EXERCISE GOAL: Exactly one number should make up the answer: how many lines of the listing contain the string "needs".

THE RECORDS:
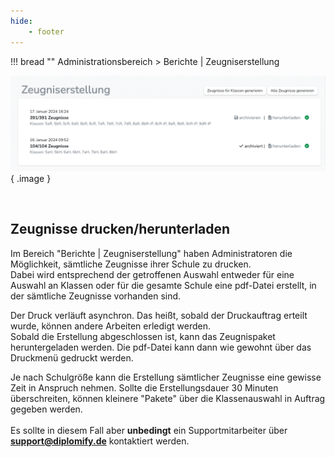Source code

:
 ```yaml
---
hide:
    - footer
---
```


!!! bread ""
    Administrationsbereich > Berichte | Zeugniserstellung

![Zeugnisse drucken](/img/01_Administration/zeugnisse_drucken.png){ .image }

<br>

## Zeugnisse drucken/herunterladen

Im Bereich "Berichte | Zeugniserstellung" haben Administratoren die Möglichkeit, sämtliche Zeugnisse ihrer Schule zu drucken. <br>
Dabei wird entsprechend der getroffenen Auswahl entweder für eine Auswahl an Klassen oder für die gesamte Schule eine pdf-Datei erstellt, in der sämtliche Zeugnisse vorhanden sind.<br>

Der Druck verläuft asynchron. Das heißt, sobald der Druckauftrag erteilt wurde, können andere Arbeiten erledigt werden. <br>
Sobald die Erstellung abgeschlossen ist, kann das Zeugnispaket heruntergeladen werden.
Die pdf-Datei kann dann wie gewohnt über das Druckmenü gedruckt werden.

Je nach Schulgröße kann die Erstellung sämtlicher Zeugnisse eine gewisse Zeit in Anspruch nehmen. Sollte die Erstellungsdauer 30 Minuten überschreiten, können kleinere "Pakete" über die Klassenauswahl in Auftrag gegeben werden. 
<br>
<br>
Es sollte in diesem Fall aber **unbedingt** ein Supportmitarbeiter über **support@diplomify.de** kontaktiert werden.
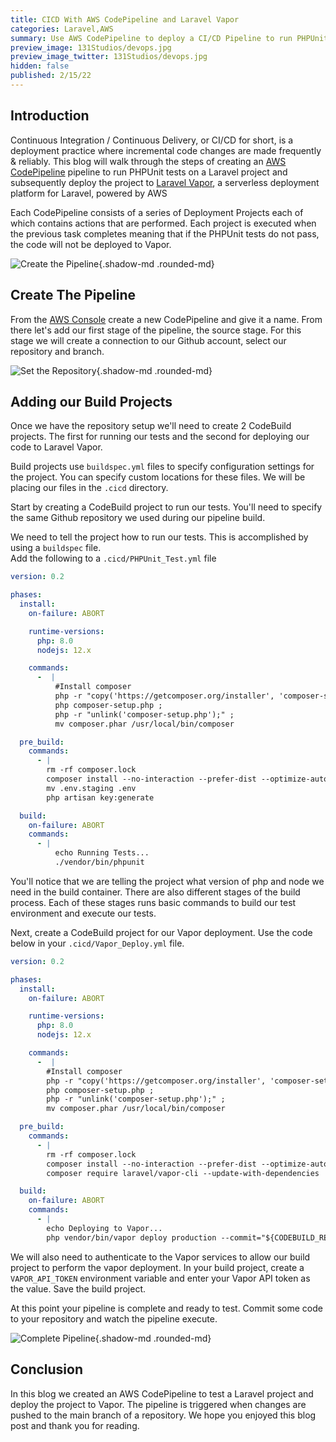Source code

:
 ```yaml
---
title: CICD With AWS CodePipeline and Laravel Vapor
categories: Laravel,AWS
summary: Use AWS CodePipeline to deploy a CI/CD Pipeline to run PHPUnit tests on a Laravel project and deploy to Laravel Vapor
preview_image: 131Studios/devops.jpg
preview_image_twitter: 131Studios/devops.jpg
hidden: false
published: 2/15/22
---
```


## Introduction
Continuous Integration / Continuous Delivery, or CI/CD for short,  is a deployment practice where incremental code changes are made frequently & reliably.  This blog will walk through the steps of creating an [AWS CodePipeline](https://aws.amazon.com/codepipeline/) pipeline to run PHPUnit tests on a Laravel project and subsequently deploy the project to [Laravel Vapor](https://vapor.laravel.com), a serverless deployment platform for Laravel, powered by AWS

Each CodePipeline consists of a series of Deployment Projects each of which contains actions that are performed.  Each project is executed when the previous task completes meaning that if the PHPUnit tests do not pass, the code will not be deployed to Vapor.

![Create the Pipeline](131Studios/create_pipeline.png){.shadow-md .rounded-md}

## Create The Pipeline
From the [AWS Console](https://aws.aws.com/console) create a new CodePipeline and give it a name.  From there let's add our first stage of the pipeline, the source stage.  For this stage we will create a connection to our Github account, select our repository and branch.  

![Set the Repository](131Studios/choose_repository.png){.shadow-md .rounded-md}


## Adding our Build Projects
Once we have the repository setup we'll need to create 2 CodeBuild projects.  The first for running our tests and the second for deploying our code to Laravel Vapor.

Build projects use `buildspec.yml` files to specify configuration settings for the project.  You can specify custom locations for these files. We will be placing our files in the `.cicd` directory.

Start by creating a CodeBuild project to run our tests.  You'll need to specify the same Github repository we used during our pipeline build. 

We need to tell the project how to run our tests.  This is accomplished by using a `buildspec` file.  
Add the following to a `.cicd/PHPUnit_Test.yml` file

```yaml
version: 0.2

phases:
  install:
    on-failure: ABORT

    runtime-versions:
      php: 8.0
      nodejs: 12.x

    commands:
      -  |
          #Install composer
          php -r "copy('https://getcomposer.org/installer', 'composer-setup.php');"
          php composer-setup.php ;
          php -r "unlink('composer-setup.php');" ;
          mv composer.phar /usr/local/bin/composer

  pre_build:
    commands:
      - |
        rm -rf composer.lock
        composer install --no-interaction --prefer-dist --optimize-autoloader
        mv .env.staging .env
        php artisan key:generate

  build:
    on-failure: ABORT
    commands:
      - |
          echo Running Tests...
          ./vendor/bin/phpunit
```
You'll notice that we are telling the project what version of php and node we need in the build container. There are also different stages of the build process.  Each of these stages runs basic commands to build our test environment and execute our tests.

Next, create a CodeBuild project for our Vapor deployment.  Use the code below in your `.cicd/Vapor_Deploy.yml` file.

```yaml
version: 0.2

phases:
  install:
    on-failure: ABORT

    runtime-versions:
      php: 8.0
      nodejs: 12.x

    commands:
      -  |
        #Install composer
        php -r "copy('https://getcomposer.org/installer', 'composer-setup.php');"
        php composer-setup.php ;
        php -r "unlink('composer-setup.php');" ;
        mv composer.phar /usr/local/bin/composer

  pre_build:
    commands:
      - |
        rm -rf composer.lock
        composer install --no-interaction --prefer-dist --optimize-autoloader
        composer require laravel/vapor-cli --update-with-dependencies

  build:
    on-failure: ABORT
    commands:
      - |
        echo Deploying to Vapor...
        php vendor/bin/vapor deploy production --commit="${CODEBUILD_RESOLVED_SOURCE_VERSION}"
```

We will also need to authenticate to the Vapor services to allow our build project to perform the vapor deployment. In your build project, create a `VAPOR_API_TOKEN` environment variable and enter your Vapor API token as the value.  Save the build project.

At this point your pipeline is complete and ready to test.  Commit some code to your repository and watch the pipeline execute.

![Complete Pipeline](131Studios/full_pipeline.png){.shadow-md .rounded-md}


## Conclusion
In this blog we created an AWS CodePipeline to test a Laravel project and deploy the project to Vapor. The pipeline is triggered when changes are pushed to the main branch of a repository. We hope you enjoyed this blog post and thank you for reading.






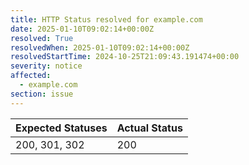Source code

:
 ```yaml
---
title: HTTP Status resolved for example.com
date: 2025-01-10T09:02:14+00:00Z
resolved: True
resolvedWhen: 2025-01-10T09:02:14+00:00Z
resolvedStartTime: 2024-10-25T21:09:43.191474+00:00
severity: notice
affected:
  - example.com
section: issue
---
```


| Expected Statuses | Actual Status  |
|-------------------|----------------|
| 200, 301, 302 | 200 |
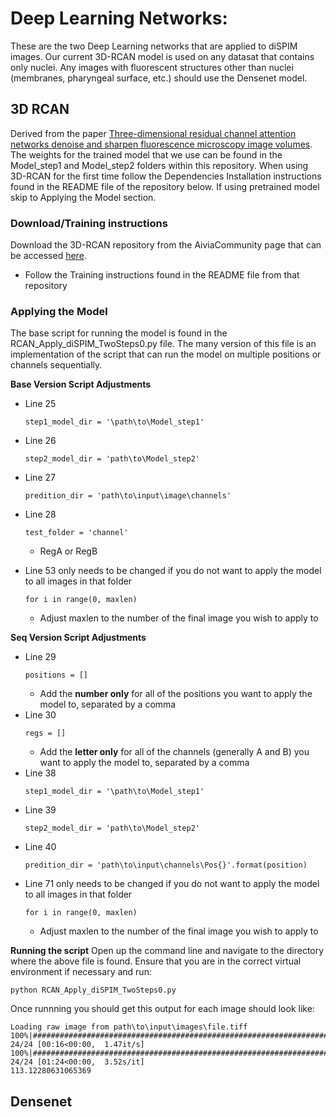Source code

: # Deep Learning Networks:
These are the two Deep Learning networks that are applied to diSPIM images. Our current 3D-RCAN model is used on any datasat that contains only nuclei. Any images with fluorescent structures other than nuclei (membranes, pharyngeal surface, etc.) should use the Densenet model.
## 3D RCAN
Derived from the paper [Three-dimensional residual channel attention networks denoise and sharpen fluorescence microscopy image volumes](https://www.biorxiv.org/content/10.1101/2020.08.27.270439v1). The weights for the trained model that we use can be found in the Model_step1 and Model_step2 folders within this repository. When using 3D-RCAN for the first time follow the Dependencies Installation instructions found in the README file of the repository below. If using pretrained model skip to Applying the Model section. 

### Download/Training instructions
Download the 3D-RCAN repository from the AiviaCommunity page that can be accessed [here](https://github.com/AiviaCommunity/3D-RCAN.git).
- Follow the Training instructions found in the README file from that repository

### Applying the Model
The base script for running the model is found in the RCAN_Apply_diSPIM_TwoSteps0.py file. The many version of this file is an implementation of the script that can run the model on multiple positions or channels sequentially. 

**Base Version Script Adjustments**
- Line 25
   ```
   step1_model_dir = '\path\to\Model_step1'
   ```
- Line 26
   ```
   step2_model_dir = 'path\to\Model_step2'
   ```
- Line 27 
  ```
  predition_dir = 'path\to\input\image\channels'
  ```
- Line 28 
  ```
  test_folder = 'channel'
  ``` 
  - RegA or RegB
  
- Line 53 only needs to be changed if you do not want to apply the model to all images in that folder
  ```
  for i in range(0, maxlen)
  ```
  - Adjust maxlen to the number of the final image you wish to apply to

**Seq Version Script Adjustments**
- Line 29
  ```
  positions = []
  ```
  - Add the **number only** for all of the positions you want to apply the model to, separated by a comma
- Line 30
  ```
  regs = []
  ```
  - Add the **letter only** for all of the channels (generally A and B) you want to apply the model to, separated by a comma  
- Line 38
   ```
   step1_model_dir = '\path\to\Model_step1'
   ```
- Line 39
   ```
   step2_model_dir = 'path\to\Model_step2'
   ```
- Line 40
  ```
  predition_dir = 'path\to\input\channels\Pos{}'.format(position)
  ```   
- Line 71 only needs to be changed if you do not want to apply the model to all images in that folder
  ```
  for i in range(0, maxlen)
  ```
  - Adjust maxlen to the number of the final image you wish to apply to

**Running the script**
Open up the command line and navigate to the directory where the above file is found. Ensure that you are in the correct virtual environment if necessary and run:

```
python RCAN_Apply_diSPIM_TwoSteps0.py
```

Once runnning you should get this output for each image should look like:

```
Loading raw image from path\to\input\images\file.tiff
100%|##################################################################################| 24/24 [00:16<00:00,  1.47it/s]
100%|##################################################################################| 24/24 [01:24<00:00,  3.52s/it]
113.12280631065369
```

## Densenet 
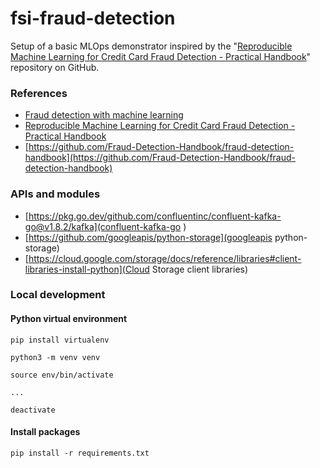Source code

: # fsi-fraud-detection

Setup of a basic MLOps demonstrator inspired by the "[Reproducible Machine Learning for Credit Card Fraud Detection - Practical Handbook](https://fraud-detection-handbook.github.io/fraud-detection-handbook/Foreword.html)" repository on GitHub.

### References

* [Fraud detection with machine learning](https://www.researchgate.net/project/Fraud-detection-with-machine-learning)
* [Reproducible Machine Learning for Credit Card Fraud Detection - Practical Handbook](https://fraud-detection-handbook.github.io/fraud-detection-handbook/Foreword.html)
* [https://github.com/Fraud-Detection-Handbook/fraud-detection-handbook](https://github.com/Fraud-Detection-Handbook/fraud-detection-handbook)

### APIs and modules

* [https://pkg.go.dev/github.com/confluentinc/confluent-kafka-go@v1.8.2/kafka](confluent-kafka-go )
* [https://github.com/googleapis/python-storage](googleapis python-storage)
* [https://cloud.google.com/storage/docs/reference/libraries#client-libraries-install-python](Cloud Storage client libraries)

### Local development

#### Python virtual environment

```shell
pip install virtualenv

python3 -m venv venv

source env/bin/activate

...

deactivate

```

#### Install packages

```shell
pip install -r requirements.txt
```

EXERCISE OUTPUT: 2